[Stored data]
Start of Block

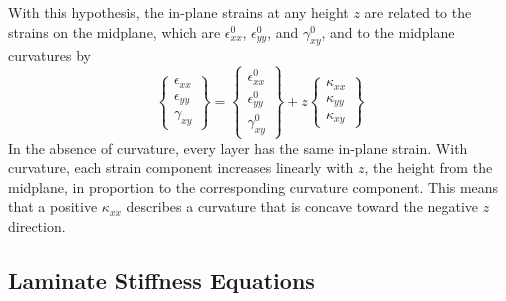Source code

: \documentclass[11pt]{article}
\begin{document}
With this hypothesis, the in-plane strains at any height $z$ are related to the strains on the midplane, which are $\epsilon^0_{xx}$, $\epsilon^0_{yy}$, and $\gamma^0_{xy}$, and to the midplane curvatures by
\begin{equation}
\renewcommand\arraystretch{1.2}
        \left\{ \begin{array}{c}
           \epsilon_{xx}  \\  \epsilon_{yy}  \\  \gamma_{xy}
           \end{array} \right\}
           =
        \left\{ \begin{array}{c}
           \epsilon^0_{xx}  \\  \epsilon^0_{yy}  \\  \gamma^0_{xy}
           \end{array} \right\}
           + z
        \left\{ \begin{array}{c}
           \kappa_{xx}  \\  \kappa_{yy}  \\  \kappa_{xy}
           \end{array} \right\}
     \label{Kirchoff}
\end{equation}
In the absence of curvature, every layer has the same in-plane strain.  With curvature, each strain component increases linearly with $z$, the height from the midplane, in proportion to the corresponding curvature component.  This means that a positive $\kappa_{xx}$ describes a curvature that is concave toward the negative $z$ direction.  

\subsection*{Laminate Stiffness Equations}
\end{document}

End of Block

[Problem details]:
Among the records, find all lines that include the string "midplane" and return them.

[Answer to the exercise]:
With this hypothesis, the in-plane strains at any height $z$ are related to the strains on the midplane, which are $\epsilon^0_{xx}$, $\epsilon^0_{yy}$, and $\gamma^0_{xy}$, and to the midplane curvatures by
In the absence of curvature, every layer has the same in-plane strain.  With curvature, each strain component increases linearly with $z$, the height from the midplane, in proportion to the corresponding curvature component.  This means that a positive $\kappa_{xx}$ describes a curvature that is concave toward the negative $z$ direction.  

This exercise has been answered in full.